## What to produce
Return exactly the lines from the start of the records below through the line containing "Additionally, the 23", both ends included, and leave out the pictures.

## Recorded information
◆ ◆ ◆ ◆ ◆ ◆ ◆
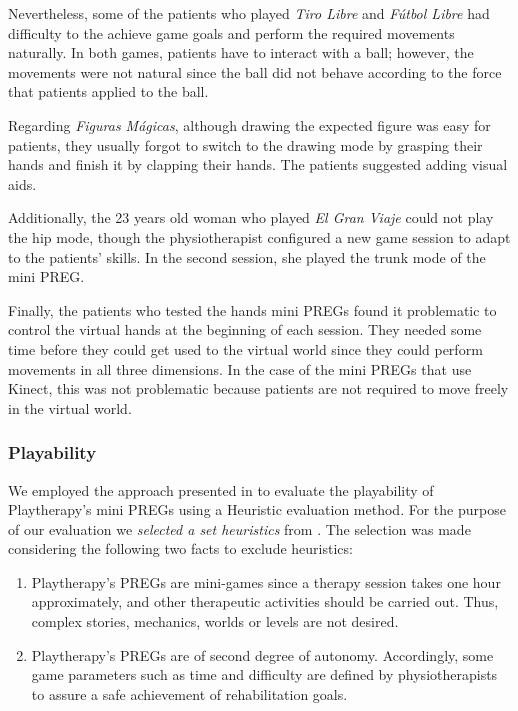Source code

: Nevertheless, some of the patients who played \textit{Tiro Libre} and \textit{F\'utbol Libre} had difficulty to the achieve game goals and perform the required movements naturally. In both games, patients have to interact with a ball; however, the movements were not natural since the ball did not behave according to the force that patients applied to the ball.

Regarding \textit{Figuras M\'agicas}, although drawing the expected figure was easy for patients, they usually forgot to switch to the drawing mode by grasping their hands and finish it by clapping their hands. The patients suggested adding visual aids. 

Additionally, the 23 years old woman who played \textit{El Gran Viaje} could not play the hip mode, though the physiotherapist configured a new game session to adapt to the patients' skills. In the second session, she played the trunk mode of the mini \ac{PREG}.

Finally, the patients who tested the hands mini \acp{PREG} found it problematic to control the virtual hands at the beginning of each session. They needed some time before they could get used to the virtual world since they could perform movements in all three dimensions. In the case of the mini \acp{PREG} that use Kinect, this was not problematic because patients are not required to move freely in the virtual world.

\subsubsection*{Playability}

We employed the approach presented in \autocite{Sanchez2012} to evaluate the playability of Playtherapy's mini \acp{PREG} using a Heuristic evaluation method. For the purpose of our evaluation we \textit{selected a set heuristics} from \autocite{Desurvire2009,Federoff2002}. The selection was made considering the following two facts to exclude heuristics:

\begin{enumerate}
    \item Playtherapy's \acp{PREG} are mini-games since a therapy session takes one hour approximately, and other therapeutic activities should be carried out. Thus, complex stories, mechanics, worlds or levels are not desired.
    \item Playtherapy's \acp{PREG} are of second degree of autonomy. Accordingly, some game parameters such as time and difficulty are defined by physiotherapists to assure a safe achievement of rehabilitation goals.
\end{enumerate}

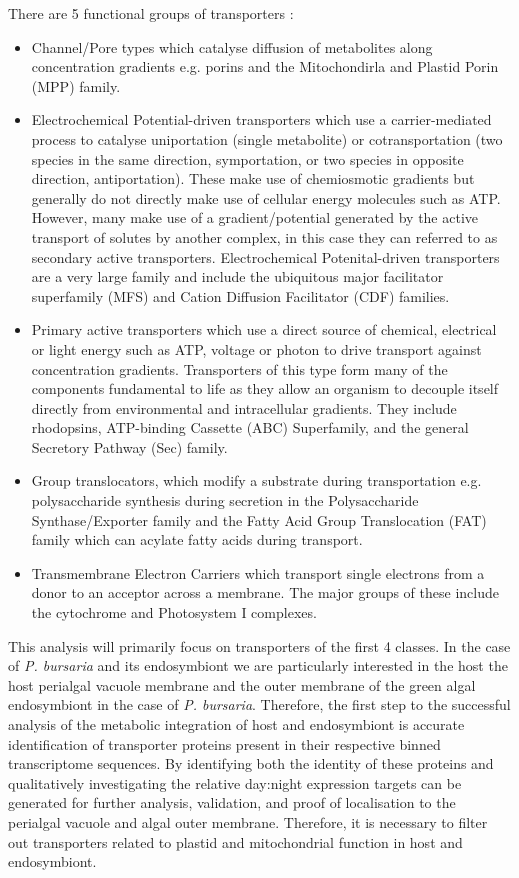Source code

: There are 5 functional groups of transporters \citep{Saier2014}:
\begin{itemize}
    \item Channel/Pore types which catalyse diffusion of metabolites along concentration
        gradients e.g. porins and the Mitochondirla and Plastid Porin (MPP) family.
    \item Electrochemical Potential-driven transporters which use a carrier-mediated process to catalyse
        uniportation (single metabolite) or cotransportation (two species in the same
        direction, symportation, or two species in opposite direction, antiportation).  These make use
        of chemiosmotic gradients but generally do not directly make use of cellular energy molecules
        such as ATP. However, many make use of a gradient/potential generated by the active transport
        of solutes by another complex, in this case they can referred to as secondary active transporters.
        Electrochemical Potenital-driven transporters are a very large family and include 
        the ubiquitous major facilitator superfamily (MFS) and Cation Diffusion Facilitator (CDF) families. 
    \item Primary active transporters which use a direct source of chemical, electrical or light energy 
        such as ATP, voltage or photon to drive transport against concentration gradients.  Transporters
         of this type form many of the components fundamental to life as they allow an organism to 
         decouple itself directly from environmental and intracellular gradients. 
         They include rhodopsins, ATP-binding Cassette (ABC) Superfamily, and the general Secretory Pathway (Sec)
        family.
    \item Group translocators, which modify a substrate during transportation e.g. polysaccharide synthesis
        during secretion in the Polysaccharide Synthase/Exporter family and the Fatty Acid Group Translocation (FAT)
        family which can acylate fatty acids during transport.
    \item Transmembrane Electron Carriers which transport single electrons from a donor to an acceptor across
        a membrane. The major groups of these include the cytochrome and Photosystem I complexes. 
\end{itemize}

This analysis will primarily focus on transporters of the first 4 classes.
In the case of \textit{P. bursaria} and its endosymbiont we are
particularly interested in the host 
the host perialgal vacuole membrane and the outer membrane of the green
algal endosymbiont in the case of \textit{P. bursaria}.  
Therefore, the first step to the successful analysis of the metabolic
integration of host and endosymbiont is accurate identification of
transporter proteins present in their respective binned transcriptome
sequences.   By identifying both the identity of these proteins 
and qualitatively investigating the relative day:night expression
targets can be generated for further analysis, validation, and 
proof of localisation to the perialgal vacuole and algal outer
membrane.  Therefore, it is necessary to filter out 
transporters related to plastid and mitochondrial function in host and endosymbiont.

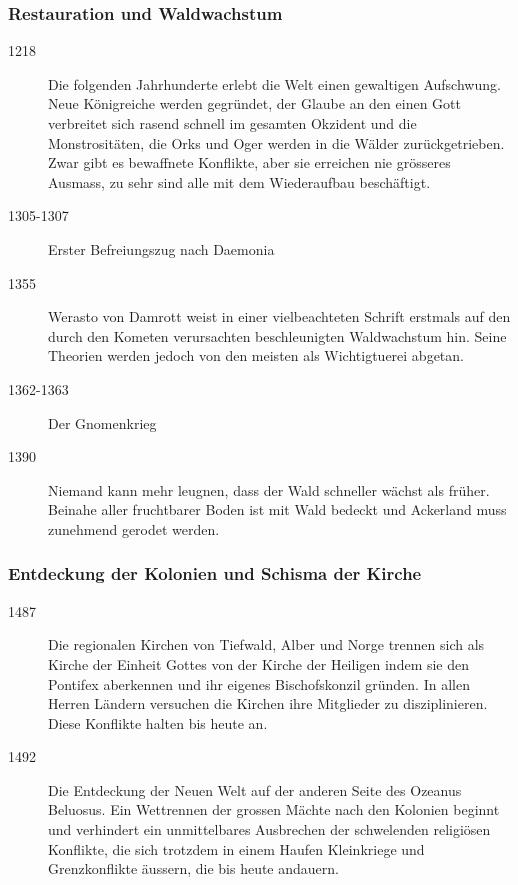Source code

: \documentclass[10pt,twoside,twocolumn,openany]{book}
\begin{document}
	\subsubsection{Restauration und Waldwachstum}
	\begin{description}
		\item[1218] Die folgenden Jahrhunderte erlebt die Welt einen gewaltigen Aufschwung. Neue Königreiche werden gegründet, der Glaube an den einen Gott verbreitet sich rasend schnell im gesamten Okzident und die Monstrositäten, die Orks und Oger werden in die Wälder zurückgetrieben. Zwar gibt es bewaffnete Konflikte, aber sie erreichen nie grösseres Ausmass, zu sehr sind alle mit dem Wiederaufbau beschäftigt.
		\item[1305-1307] Erster Befreiungszug nach Daemonia
		\item[1355] Werasto von Damrott weist in einer vielbeachteten Schrift erstmals auf den durch den Kometen verursachten beschleunigten Waldwachstum hin. Seine Theorien werden jedoch von den meisten als Wichtigtuerei abgetan.
		\item[1362-1363] Der Gnomenkrieg
		\item[1390] Niemand kann mehr leugnen, dass der Wald schneller wächst als früher. Beinahe aller fruchtbarer Boden ist mit Wald bedeckt und Ackerland muss zunehmend gerodet werden.
	\end{description}
	
	\subsubsection{Entdeckung der Kolonien und Schisma der Kirche}
	\begin{description}
		\item[1487] Die regionalen Kirchen von Tiefwald, Alber und Norge trennen sich als Kirche der Einheit Gottes von der Kirche der Heiligen indem sie den Pontifex aberkennen und ihr eigenes Bischofskonzil gründen. In allen Herren Ländern versuchen die Kirchen ihre Mitglieder zu disziplinieren. Diese Konflikte halten bis heute an.
		\item[1492] Die Entdeckung der Neuen Welt auf der anderen Seite des Ozeanus Beluosus. Ein Wettrennen der grossen Mächte nach den Kolonien beginnt und verhindert ein unmittelbares Ausbrechen der schwelenden religiösen Konflikte, die sich trotzdem in einem Haufen Kleinkriege und Grenzkonflikte äussern, die bis heute andauern.
	\end{description}
\end{document}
◆ ◆ ◆ ◆ ◆ ◆ ◆
## Result below
Source code

: Nevertheless, some of the patients who played \textit{Tiro Libre} and \textit{F\'utbol Libre} had difficulty to the achieve game goals and perform the required movements naturally. In both games, patients have to interact with a ball; however, the movements were not natural since the ball did not behave according to the force that patients applied to the ball.

Regarding \textit{Figuras M\'agicas}, although drawing the expected figure was easy for patients, they usually forgot to switch to the drawing mode by grasping their hands and finish it by clapping their hands. The patients suggested adding visual aids. 

Additionally, the 23 years old woman who played \textit{El Gran Viaje} could not play the hip mode, though the physiotherapist configured a new game session to adapt to the patients' skills. In the second session, she played the trunk mode of the mini \ac{PREG}.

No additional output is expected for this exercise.